> [DATA SUPPLIED]:
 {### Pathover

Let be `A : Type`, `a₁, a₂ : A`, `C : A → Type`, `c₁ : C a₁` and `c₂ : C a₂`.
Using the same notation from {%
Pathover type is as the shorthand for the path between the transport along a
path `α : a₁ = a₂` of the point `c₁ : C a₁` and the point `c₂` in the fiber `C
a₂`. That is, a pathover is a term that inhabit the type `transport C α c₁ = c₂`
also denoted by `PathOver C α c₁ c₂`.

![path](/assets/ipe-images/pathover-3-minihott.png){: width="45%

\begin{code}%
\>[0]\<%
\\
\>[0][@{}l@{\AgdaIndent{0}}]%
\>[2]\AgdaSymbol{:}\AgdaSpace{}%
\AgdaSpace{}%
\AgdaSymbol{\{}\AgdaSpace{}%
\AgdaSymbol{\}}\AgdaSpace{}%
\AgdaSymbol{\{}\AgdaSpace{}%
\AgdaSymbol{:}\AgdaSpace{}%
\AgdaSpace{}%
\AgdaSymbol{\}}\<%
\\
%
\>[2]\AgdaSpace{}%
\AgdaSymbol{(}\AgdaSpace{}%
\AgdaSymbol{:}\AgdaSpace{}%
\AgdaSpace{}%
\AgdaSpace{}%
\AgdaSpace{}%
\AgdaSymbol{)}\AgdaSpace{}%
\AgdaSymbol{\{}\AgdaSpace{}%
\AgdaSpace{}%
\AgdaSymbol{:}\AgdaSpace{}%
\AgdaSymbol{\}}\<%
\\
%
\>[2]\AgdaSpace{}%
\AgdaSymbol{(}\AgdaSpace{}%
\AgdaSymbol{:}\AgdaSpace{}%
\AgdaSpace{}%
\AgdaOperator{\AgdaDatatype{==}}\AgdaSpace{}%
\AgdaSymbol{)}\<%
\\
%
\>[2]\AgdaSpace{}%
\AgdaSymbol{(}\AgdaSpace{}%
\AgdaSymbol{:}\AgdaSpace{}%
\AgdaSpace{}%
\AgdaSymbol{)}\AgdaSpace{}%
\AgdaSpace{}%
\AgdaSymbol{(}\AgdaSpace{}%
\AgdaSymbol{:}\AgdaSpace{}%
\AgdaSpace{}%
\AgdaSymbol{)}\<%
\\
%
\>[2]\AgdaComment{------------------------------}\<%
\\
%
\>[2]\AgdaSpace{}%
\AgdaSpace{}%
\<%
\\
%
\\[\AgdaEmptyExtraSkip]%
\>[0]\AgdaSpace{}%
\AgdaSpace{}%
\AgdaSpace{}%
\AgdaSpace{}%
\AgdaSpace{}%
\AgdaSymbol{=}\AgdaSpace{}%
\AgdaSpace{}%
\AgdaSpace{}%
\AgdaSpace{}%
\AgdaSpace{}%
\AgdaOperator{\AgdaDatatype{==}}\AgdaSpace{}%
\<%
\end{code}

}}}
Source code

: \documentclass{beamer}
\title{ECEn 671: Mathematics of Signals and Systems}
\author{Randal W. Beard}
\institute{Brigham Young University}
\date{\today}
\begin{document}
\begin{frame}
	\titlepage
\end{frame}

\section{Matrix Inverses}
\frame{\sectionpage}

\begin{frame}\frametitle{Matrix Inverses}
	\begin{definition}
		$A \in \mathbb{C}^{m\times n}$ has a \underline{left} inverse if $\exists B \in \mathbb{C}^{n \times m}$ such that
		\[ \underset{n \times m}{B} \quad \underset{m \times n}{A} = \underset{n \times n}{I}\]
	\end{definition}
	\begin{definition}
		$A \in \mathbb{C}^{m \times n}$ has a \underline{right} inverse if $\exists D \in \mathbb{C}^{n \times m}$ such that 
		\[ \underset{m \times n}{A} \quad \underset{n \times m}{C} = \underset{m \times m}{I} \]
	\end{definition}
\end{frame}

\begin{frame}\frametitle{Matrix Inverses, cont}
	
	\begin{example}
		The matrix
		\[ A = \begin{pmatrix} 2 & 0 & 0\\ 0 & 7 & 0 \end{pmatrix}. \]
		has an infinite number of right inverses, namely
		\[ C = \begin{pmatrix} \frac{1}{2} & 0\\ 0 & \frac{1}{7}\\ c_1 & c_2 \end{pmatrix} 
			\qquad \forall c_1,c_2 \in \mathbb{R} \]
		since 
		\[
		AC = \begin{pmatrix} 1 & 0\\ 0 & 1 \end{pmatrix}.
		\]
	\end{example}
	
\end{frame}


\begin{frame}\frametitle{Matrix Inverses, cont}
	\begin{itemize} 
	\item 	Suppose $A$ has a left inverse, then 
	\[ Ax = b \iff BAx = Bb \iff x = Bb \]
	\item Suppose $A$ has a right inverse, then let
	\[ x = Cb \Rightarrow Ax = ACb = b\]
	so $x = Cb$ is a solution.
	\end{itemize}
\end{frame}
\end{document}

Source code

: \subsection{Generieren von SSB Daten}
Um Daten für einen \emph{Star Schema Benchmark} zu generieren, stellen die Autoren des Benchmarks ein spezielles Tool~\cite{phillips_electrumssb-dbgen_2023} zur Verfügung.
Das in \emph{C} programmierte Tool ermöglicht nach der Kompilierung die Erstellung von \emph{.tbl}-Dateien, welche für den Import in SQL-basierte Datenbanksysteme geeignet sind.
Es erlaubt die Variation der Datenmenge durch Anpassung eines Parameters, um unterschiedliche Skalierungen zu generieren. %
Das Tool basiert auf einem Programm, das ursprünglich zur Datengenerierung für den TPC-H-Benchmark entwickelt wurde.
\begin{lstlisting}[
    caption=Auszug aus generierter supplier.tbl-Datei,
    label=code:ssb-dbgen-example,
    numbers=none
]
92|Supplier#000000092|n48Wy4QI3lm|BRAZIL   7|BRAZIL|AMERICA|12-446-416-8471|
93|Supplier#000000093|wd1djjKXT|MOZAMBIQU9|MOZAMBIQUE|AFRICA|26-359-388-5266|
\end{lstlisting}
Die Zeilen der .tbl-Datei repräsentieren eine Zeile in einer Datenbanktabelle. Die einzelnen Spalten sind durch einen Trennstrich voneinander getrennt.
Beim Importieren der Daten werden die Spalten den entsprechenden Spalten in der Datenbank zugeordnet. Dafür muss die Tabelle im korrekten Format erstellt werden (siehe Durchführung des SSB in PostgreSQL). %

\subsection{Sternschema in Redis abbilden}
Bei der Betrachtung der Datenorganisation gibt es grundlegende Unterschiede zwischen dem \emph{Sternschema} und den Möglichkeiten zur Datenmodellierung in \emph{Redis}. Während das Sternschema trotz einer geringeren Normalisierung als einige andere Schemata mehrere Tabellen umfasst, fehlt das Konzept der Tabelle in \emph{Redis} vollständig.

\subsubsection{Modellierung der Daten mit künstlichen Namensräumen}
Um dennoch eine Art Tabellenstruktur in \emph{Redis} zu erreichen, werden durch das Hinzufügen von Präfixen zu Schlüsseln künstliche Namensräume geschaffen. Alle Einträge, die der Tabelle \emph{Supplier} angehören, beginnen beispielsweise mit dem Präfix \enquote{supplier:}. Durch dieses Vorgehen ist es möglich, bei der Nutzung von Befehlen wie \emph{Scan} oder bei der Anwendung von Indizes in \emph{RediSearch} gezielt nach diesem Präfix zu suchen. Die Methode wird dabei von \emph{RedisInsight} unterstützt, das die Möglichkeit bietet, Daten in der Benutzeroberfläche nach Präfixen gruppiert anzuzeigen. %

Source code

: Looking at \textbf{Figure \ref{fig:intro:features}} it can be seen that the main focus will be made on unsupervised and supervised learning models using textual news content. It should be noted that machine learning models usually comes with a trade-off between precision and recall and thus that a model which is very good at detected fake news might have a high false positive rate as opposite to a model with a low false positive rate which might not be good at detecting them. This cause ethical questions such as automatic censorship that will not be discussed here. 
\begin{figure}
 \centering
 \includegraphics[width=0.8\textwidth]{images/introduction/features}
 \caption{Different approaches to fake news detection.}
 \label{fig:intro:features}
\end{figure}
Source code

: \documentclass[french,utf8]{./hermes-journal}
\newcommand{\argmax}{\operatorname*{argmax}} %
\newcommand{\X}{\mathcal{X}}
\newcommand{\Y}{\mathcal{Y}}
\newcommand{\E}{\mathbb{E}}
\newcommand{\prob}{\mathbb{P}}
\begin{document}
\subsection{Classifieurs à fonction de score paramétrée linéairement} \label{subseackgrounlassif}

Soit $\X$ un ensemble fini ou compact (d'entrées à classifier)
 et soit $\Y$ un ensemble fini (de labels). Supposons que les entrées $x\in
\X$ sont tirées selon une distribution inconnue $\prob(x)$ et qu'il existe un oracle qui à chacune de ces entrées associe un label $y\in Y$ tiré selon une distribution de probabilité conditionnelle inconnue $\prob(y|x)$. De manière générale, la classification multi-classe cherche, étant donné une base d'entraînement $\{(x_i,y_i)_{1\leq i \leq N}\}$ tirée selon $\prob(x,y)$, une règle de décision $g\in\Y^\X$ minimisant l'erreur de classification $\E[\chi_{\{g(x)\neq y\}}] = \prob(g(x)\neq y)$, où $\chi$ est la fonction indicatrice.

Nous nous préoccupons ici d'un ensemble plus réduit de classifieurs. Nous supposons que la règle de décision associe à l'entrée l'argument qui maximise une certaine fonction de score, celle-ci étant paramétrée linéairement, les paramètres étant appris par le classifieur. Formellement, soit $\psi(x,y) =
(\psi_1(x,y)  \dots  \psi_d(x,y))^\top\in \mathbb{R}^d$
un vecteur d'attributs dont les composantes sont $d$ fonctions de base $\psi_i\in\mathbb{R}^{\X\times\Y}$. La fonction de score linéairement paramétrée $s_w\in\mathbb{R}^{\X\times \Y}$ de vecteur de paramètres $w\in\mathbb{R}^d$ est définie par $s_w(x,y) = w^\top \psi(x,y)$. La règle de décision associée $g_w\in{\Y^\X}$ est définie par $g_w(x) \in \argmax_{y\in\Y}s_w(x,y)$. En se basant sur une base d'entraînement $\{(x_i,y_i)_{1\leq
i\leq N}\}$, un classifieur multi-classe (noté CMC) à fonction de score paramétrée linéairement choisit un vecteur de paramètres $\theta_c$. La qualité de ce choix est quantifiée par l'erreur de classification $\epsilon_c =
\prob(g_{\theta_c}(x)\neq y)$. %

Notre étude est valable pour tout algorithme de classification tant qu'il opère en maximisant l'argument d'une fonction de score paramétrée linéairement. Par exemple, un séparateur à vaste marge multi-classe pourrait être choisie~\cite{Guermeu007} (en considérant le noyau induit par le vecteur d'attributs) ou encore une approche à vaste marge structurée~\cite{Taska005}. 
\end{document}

> [WHAT NEEDS TO BE DONE]: Which lines above hold the string "left"? Copy every one of them.

> [RESPONSE TO THIS TASK]:
		$A \in \mathbb{C}^{m\times n}$ has a \underline{left} inverse if $\exists B \in \mathbb{C}^{n \times m}$ such that
	\item 	Suppose $A$ has a left inverse, then 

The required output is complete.